All of which are true. None of which come close to capturing the actual experience of watching Pretty Woman, roughly a quarter-century after everyone else. Here is what jumped out to me, in almost real-time, as I experienced the movie:
1. Richard Gere is Patrick Bateman. I don’t mean Richard Gere is playing a Patrick Bateman type — although the decision to cast a heartless corporate raider as the romantic lead in a comedy only makes sense in the context of the late ‘80s that developed Pretty Woman and the very early ‘90s that released Pretty Woman. I mean that you could easily read Richard Gere’s character in Pretty Woman, “Edward Lewis,” as an alter ego for Patrick Bateman, the demented Wall Street weirdo at the center of American Psycho. Gere plays an absurdly wealthy, apparently emotionless human money-train who makes money by purchasing real American businesses and converting them into abstract globo-currency. Like Bateman, Edward amuses himself by hiring a prostitute and making that prostitute do uncomfortable things. Like Bateman, Edward lives in a world defined by the optics of greatness. Why, when he has a fear of heights, does he choose the tallest balcony seating at the opera? Because it’s the “best” seat in the house, and appearances are everything in his post-human world. Everything about Gere’s Edward in this movie is retroactively coded as “Bad Guy from Mr. Robot.”
2. Julia Roberts’ character is obviously way cooler than Richard Gere’s character. I don’t mean she’s “cooler” like she “is a nuclear missile of pure human delight exploding his bleak dead world into a resurrected wonderland of rainbow joy,” although obviously that is the subtext. I mean that the whole central Pygmalion pitch on Pretty Woman no longer makes sense in our modern moment. Scrub out the prostitution angle — which, in fairness, the movie mostly does — and Roberts’ Vivian Ward now reads as a cool hipster gal who bought early stock in the Red Hot Chili Peppers. The movie’s whole big idea is that she’s some uncouth gal who goes crazy for Edward and his Beverly Hilton lifestyle. Like: “Whoa, horse polo! Golly, opera! Gee, overpriced clothes!” This is the post-modern princess narrative, which is totally fine, but it’s unthinkable that there isn’t a single scene in the movie where Vivian introduces Edward to N.W.A. or the Pixies or literally any music made in either of their lifetimes.

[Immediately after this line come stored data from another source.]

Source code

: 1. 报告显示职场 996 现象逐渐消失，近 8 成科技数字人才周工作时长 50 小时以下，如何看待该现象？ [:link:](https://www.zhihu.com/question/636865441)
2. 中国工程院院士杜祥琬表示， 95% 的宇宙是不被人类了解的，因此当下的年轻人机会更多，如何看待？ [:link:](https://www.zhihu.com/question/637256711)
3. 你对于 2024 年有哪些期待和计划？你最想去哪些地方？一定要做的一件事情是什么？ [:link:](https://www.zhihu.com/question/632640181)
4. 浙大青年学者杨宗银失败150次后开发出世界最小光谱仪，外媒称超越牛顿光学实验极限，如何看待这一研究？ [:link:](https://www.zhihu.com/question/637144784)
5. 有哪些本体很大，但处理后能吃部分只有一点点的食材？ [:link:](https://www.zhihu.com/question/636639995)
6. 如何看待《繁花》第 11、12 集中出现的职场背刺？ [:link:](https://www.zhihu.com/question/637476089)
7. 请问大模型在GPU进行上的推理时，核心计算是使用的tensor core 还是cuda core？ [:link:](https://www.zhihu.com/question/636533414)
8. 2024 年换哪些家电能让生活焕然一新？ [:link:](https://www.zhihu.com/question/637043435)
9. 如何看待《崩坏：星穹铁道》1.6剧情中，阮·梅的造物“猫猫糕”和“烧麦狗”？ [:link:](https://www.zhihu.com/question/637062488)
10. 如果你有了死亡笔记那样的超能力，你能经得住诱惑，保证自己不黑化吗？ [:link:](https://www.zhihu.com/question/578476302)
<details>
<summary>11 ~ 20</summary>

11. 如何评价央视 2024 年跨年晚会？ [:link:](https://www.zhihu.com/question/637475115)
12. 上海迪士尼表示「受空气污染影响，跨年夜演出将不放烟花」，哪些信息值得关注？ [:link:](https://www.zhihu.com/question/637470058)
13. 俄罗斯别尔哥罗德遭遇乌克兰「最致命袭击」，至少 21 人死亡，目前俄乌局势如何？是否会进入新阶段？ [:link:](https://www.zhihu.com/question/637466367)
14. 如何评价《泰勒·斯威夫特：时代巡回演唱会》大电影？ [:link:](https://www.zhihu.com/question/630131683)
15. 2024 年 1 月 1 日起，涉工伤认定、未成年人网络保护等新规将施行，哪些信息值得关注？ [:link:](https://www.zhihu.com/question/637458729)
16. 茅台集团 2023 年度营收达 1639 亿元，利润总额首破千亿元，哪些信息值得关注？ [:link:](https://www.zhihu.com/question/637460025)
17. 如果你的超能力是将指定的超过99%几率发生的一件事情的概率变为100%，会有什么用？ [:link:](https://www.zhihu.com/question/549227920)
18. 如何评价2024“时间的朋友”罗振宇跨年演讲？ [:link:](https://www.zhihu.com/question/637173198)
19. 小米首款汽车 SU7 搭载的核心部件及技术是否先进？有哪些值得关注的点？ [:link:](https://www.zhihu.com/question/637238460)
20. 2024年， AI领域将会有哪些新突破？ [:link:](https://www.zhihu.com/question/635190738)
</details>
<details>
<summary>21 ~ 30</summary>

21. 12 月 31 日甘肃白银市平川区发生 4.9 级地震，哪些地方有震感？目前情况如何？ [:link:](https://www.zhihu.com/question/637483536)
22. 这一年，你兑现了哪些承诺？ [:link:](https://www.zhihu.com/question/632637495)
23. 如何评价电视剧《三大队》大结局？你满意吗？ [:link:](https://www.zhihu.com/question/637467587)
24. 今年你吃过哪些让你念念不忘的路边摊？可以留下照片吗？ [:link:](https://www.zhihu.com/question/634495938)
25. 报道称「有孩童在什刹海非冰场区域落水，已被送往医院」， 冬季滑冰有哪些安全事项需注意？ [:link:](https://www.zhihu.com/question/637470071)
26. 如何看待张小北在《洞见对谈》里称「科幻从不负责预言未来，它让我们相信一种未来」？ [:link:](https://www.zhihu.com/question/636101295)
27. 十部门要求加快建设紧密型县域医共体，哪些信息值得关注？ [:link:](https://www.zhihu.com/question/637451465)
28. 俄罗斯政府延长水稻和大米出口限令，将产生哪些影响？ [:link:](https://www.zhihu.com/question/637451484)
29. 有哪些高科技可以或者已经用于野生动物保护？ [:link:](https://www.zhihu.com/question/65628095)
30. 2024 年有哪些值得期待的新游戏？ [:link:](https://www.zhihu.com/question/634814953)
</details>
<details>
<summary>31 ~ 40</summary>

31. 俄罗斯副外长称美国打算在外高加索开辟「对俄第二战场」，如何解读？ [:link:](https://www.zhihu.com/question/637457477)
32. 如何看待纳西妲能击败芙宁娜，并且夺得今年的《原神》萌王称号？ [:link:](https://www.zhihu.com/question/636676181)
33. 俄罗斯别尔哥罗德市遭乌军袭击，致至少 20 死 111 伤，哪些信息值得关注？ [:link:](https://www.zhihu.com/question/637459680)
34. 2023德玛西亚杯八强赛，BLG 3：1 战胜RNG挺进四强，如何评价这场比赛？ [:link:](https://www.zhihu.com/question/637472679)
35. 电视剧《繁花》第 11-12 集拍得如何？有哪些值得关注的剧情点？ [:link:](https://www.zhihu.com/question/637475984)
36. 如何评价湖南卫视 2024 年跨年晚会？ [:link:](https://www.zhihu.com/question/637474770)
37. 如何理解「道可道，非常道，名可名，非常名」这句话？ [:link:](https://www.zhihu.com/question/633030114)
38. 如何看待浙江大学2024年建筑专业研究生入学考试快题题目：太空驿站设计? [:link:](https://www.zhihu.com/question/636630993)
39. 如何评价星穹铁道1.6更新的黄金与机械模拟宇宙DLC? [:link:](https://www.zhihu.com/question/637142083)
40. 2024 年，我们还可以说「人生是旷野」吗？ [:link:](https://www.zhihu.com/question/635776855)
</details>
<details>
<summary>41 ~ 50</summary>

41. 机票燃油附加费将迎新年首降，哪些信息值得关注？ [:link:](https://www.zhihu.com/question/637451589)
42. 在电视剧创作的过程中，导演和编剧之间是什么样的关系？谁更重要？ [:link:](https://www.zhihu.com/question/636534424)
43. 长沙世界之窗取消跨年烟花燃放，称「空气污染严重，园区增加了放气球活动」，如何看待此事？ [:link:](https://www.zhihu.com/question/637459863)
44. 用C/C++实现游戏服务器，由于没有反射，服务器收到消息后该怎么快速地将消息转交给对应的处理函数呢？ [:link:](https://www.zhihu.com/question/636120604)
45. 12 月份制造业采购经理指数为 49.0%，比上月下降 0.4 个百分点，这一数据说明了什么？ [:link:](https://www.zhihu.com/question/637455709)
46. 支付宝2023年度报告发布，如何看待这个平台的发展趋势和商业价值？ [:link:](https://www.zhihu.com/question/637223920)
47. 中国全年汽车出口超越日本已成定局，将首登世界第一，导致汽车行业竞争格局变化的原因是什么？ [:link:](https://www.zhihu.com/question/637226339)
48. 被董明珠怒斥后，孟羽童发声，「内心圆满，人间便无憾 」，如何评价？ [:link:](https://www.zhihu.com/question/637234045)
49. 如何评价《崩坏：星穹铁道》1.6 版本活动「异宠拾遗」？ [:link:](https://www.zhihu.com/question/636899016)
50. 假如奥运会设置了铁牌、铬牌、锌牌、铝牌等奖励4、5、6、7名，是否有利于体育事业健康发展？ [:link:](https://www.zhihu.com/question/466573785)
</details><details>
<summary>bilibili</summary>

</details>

3. Laura San Giacomo is in this movie! Question: Is there a LauSanGi fan club? (Pronounced “Low-San-Jee,” FYI.) Answer: Yes, there is, and I am it. Somehow, I had never been informed that Laura San Giacomo invented Judy Greer in Pretty Woman. This immediately promoted the movie from “very important” to “cosmically important” in my eyes. And this, right after her role in Sex, Lies, and Videotape? Incredible.
4. Laura San Giacomo is playing the real-life version of Julia Roberts’ character. LauSanGi plays Roberts’ pal, who has a totally realistic implied drug addiction and a believable wild side and a tendency to spend all her money on all of the aforementioned. I immediately imagined a world where every great Julia Roberts movie received a simultaneous darker/sadder/funnier LauSanGi remake. What a world that would be!
5. Every blonde person in Pretty Woman is evil. Accurate, but still impressive given that the genre had only recently been defined by everygal-phase Meg Ryan. The movie’s only real villain — unless you count No. 8 — is the nefarious judgmental saleswoman, who is flanked by her gaggle of Blonde Blandazons.
6. Actually, the fact that Julia Roberts is not blonde counts as socially disruptive in the society of Pretty Woman. There is no way to really get around the uncontested whiteness of Pretty Woman. There is an early scene where Richard Gere interacts with a couple of valets and a couple of chauffeurs, which is the only scene in the movie with more than one non-Caucasian character. There are better things to get upset about in Pretty Woman — see No. 15 — but because the movie convincingly argues that Beverly Hills and Wall Street form together into fantasy gene-fascist metropolis of rich white people, the movie also argues that Julia Roberts’ mere presence in that world (she’s a redhead! with boots!) is a social disruption on par with the storming of the Bastille.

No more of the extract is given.